Thumbnail image for Mike Anderson hugs his wife Marcheita.jpg10. UAB shocks Kentucky in the 2004 NCAA Tournament: UAB guard Mo Finley made a 17-foot jumper with 12.2 seconds remaining as the ninth-seeded Blazers stunned the tournament's No. 1 seed 76-75 in the second round of the St. Louis Regional. The game also featured one of the tournament's most spectacular plays ever, involving identical twins Donell and Ronell Taylor. With Kentucky on a 3-on-1 break, Ronell stole a pass in the lane near the Wildcats' basket before blindly flipping the ball over his head to his awaiting brother for an uncontested dunk. The victory under former coach Mike Anderson catapulted UAB to the Sweet 16 for the first time since 1982 and was its second big upset of Kentucky in the NCAA Tournament. The Blazers had beaten the Wildcats in the second round of the 1981 tournament.

Honorable Mention

  • Alabama hires Anthony Grant as basketball coach in March 2009. He became the school's first black head coach in a major sport.
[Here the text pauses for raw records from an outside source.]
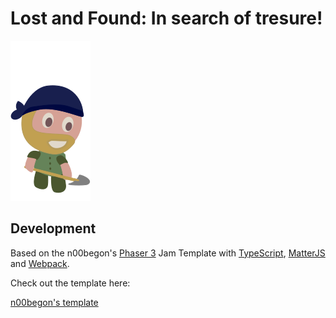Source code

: # Lost and Found: In search of tresure!

![Dig](/assets/images/PirateBasicDig.png)



## Development

Based on the n00begon's [Phaser 3](https://phaser.io/) Jam Template with [TypeScript](https://www.typescriptlang.org/), [MatterJS](https://brm.io/matter-js/) and [Webpack](https://webpack.js.org/).


Check out the template here:

[n00begon's template](https://github.com/n00begon/phaser-jam-template)

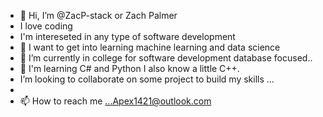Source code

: - 👋 Hi, I’m @ZacP-stack or Zach Palmer
- I love coding
- I'm intereseted in any type of software development
- 👀 I want to get into learning machine learning and data science
- 🌱 I’m currently in college for software development database focused..
- 💞️ I'm learning C# and Python I also know a little C++. 
- I’m looking to collaborate on some project to build my skills ...
-
- 📫 How to reach me ...Apex1421@outlook.com

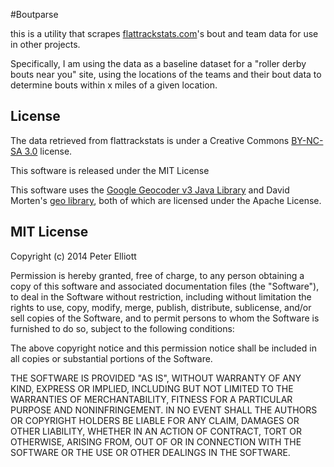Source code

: #Boutparse

this is a utility that scrapes [flattrackstats.com](http://flattrackstats.com)'s bout and team data for use in other projects.

Specifically, I am using the data as a baseline dataset for a "roller derby bouts near you" site, using the locations of the teams and their bout data to determine bouts within x miles of a given location.

## License
The data retrieved from flattrackstats is under a Creative Commons [BY-NC-SA 3.0](http://creativecommons.org/licenses/by-nc-sa/3.0/us/) license.

This software is released under the MIT License

This software uses the [Google Geocoder v3 Java Library](https://code.google.com/p/geocoder-java) and David Morten's [geo library](https://github.com/davidmoten/geo), both of which are licensed under the Apache License.

## MIT License

Copyright (c) 2014 Peter Elliott 

Permission is hereby granted, free of charge, to any person obtaining a copy
of this software and associated documentation files (the "Software"), to deal
in the Software without restriction, including without limitation the rights
to use, copy, modify, merge, publish, distribute, sublicense, and/or sell
copies of the Software, and to permit persons to whom the Software is
furnished to do so, subject to the following conditions:

The above copyright notice and this permission notice shall be included in
all copies or substantial portions of the Software.

THE SOFTWARE IS PROVIDED "AS IS", WITHOUT WARRANTY OF ANY KIND, EXPRESS OR
IMPLIED, INCLUDING BUT NOT LIMITED TO THE WARRANTIES OF MERCHANTABILITY,
FITNESS FOR A PARTICULAR PURPOSE AND NONINFRINGEMENT. IN NO EVENT SHALL THE
AUTHORS OR COPYRIGHT HOLDERS BE LIABLE FOR ANY CLAIM, DAMAGES OR OTHER
LIABILITY, WHETHER IN AN ACTION OF CONTRACT, TORT OR OTHERWISE, ARISING FROM,
OUT OF OR IN CONNECTION WITH THE SOFTWARE OR THE USE OR OTHER DEALINGS IN
THE SOFTWARE.

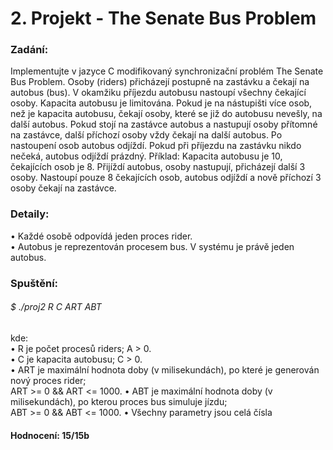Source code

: # 2. Projekt - The Senate Bus Problem

### Zadání:

Implementujte v jazyce C modifikovaný synchronizační problém The Senate Bus Problem.
Osoby (riders) přicházejí postupně na zastávku a čekají na autobus (bus). V okamžiku příjezdu
autobusu nastoupí všechny čekající osoby. Kapacita autobusu je limitována. Pokud je na nástupišti
více osob, než je kapacita autobusu, čekají osoby, které se již do autobusu nevešly, na další autobus.
Pokud stojí na zastávce autobus a nastupují osoby přítomné na zastávce, další příchozí osoby vždy
čekají na další autobus. Po nastoupení osob autobus odjíždí. Pokud při příjezdu na zastávku nikdo
nečeká, autobus odjíždí prázdný.
Příklad: Kapacita autobusu je 10, čekajících osob je 8. Přijíždí autobus, osoby nastupují, přicházejí
další 3 osoby. Nastoupí pouze 8 čekajících osob, autobus odjíždí a nově příchozí 3 osoby čekají na zastávce.

### Detaily:
• Každé osobě odpovídá jeden proces rider.  
• Autobus je reprezentován procesem bus. V systému je právě jeden autobus.  

### Spuštění:
###### $ ./proj2 R C ART ABT
kde:  
• R je počet procesů riders; A > 0.  
• C je kapacita autobusu; C > 0.  
• ART je maximální hodnota doby (v milisekundách), po které je generován nový proces rider;  
ART >= 0 && ART <= 1000.
• ABT je maximální hodnota doby (v milisekundách), po kterou proces bus simuluje jízdu;  
ABT >= 0 && ABT <= 1000.
• Všechny parametry jsou celá čísla  

#### Hodnocení: 15/15b
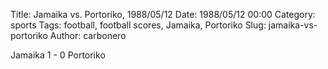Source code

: Title: Jamaika vs. Portoriko, 1988/05/12
Date: 1988/05/12 00:00
Category: sports
Tags: football, football scores, Jamaika, Portoriko
Slug: jamaika-vs-portoriko
Author: carbonero


Jamaika 1 - 0 Portoriko
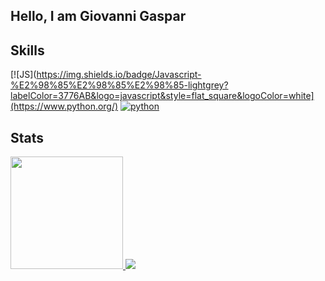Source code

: ## Hello, I am Giovanni Gaspar

## Skills
[![JS](https://img.shields.io/badge/Javascript-%E2%98%85%E2%98%85%E2%98%85-lightgrey?labelColor=3776AB&logo=javascript&style=flat_square&logoColor=white](https://www.python.org/)
[![python](https://img.shields.io/badge/python-★★-lightgrey?labelColor=3776AB&logo=Python&style=flat_square&logoColor=white)](https://www.python.org/)

## Stats
<a href="https://github.com/giovannigaspar">
  <img height="180em" src="https://github-readme-stats.vercel.app/api?username=giovannigaspar&show_icons=true&theme=tokyonight&include_all_commits=true&count_private=true" />
</a>
<img src="https://github-readme-stats.vercel.app/api/top-langs/?username=giovannigaspar&layout=compact&count_private=true&theme=tokyonight" />
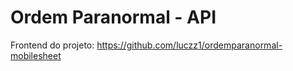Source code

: # Ordem Paranormal - API

Frontend do projeto: https://github.com/luczz1/ordemparanormal-mobilesheet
  • Head football coach Dennis Franchione leaves Alabama after two only seasons for Texas A&M (see No. 6 above).
  • Auburn hires Gene Chizik to replace Tuberville, despite Chizik having a 5-19 record in two years as head coach at Iowa State.
  • Alabama reaches the Elite Eight in the 2004 NCAA Tournament for the first time before eventual men's basketball national champion Connecticut ended the run
  • Mark Gottfried resigns as Alabama's basketball coach, leaving in the middle of his 11th season in 2009.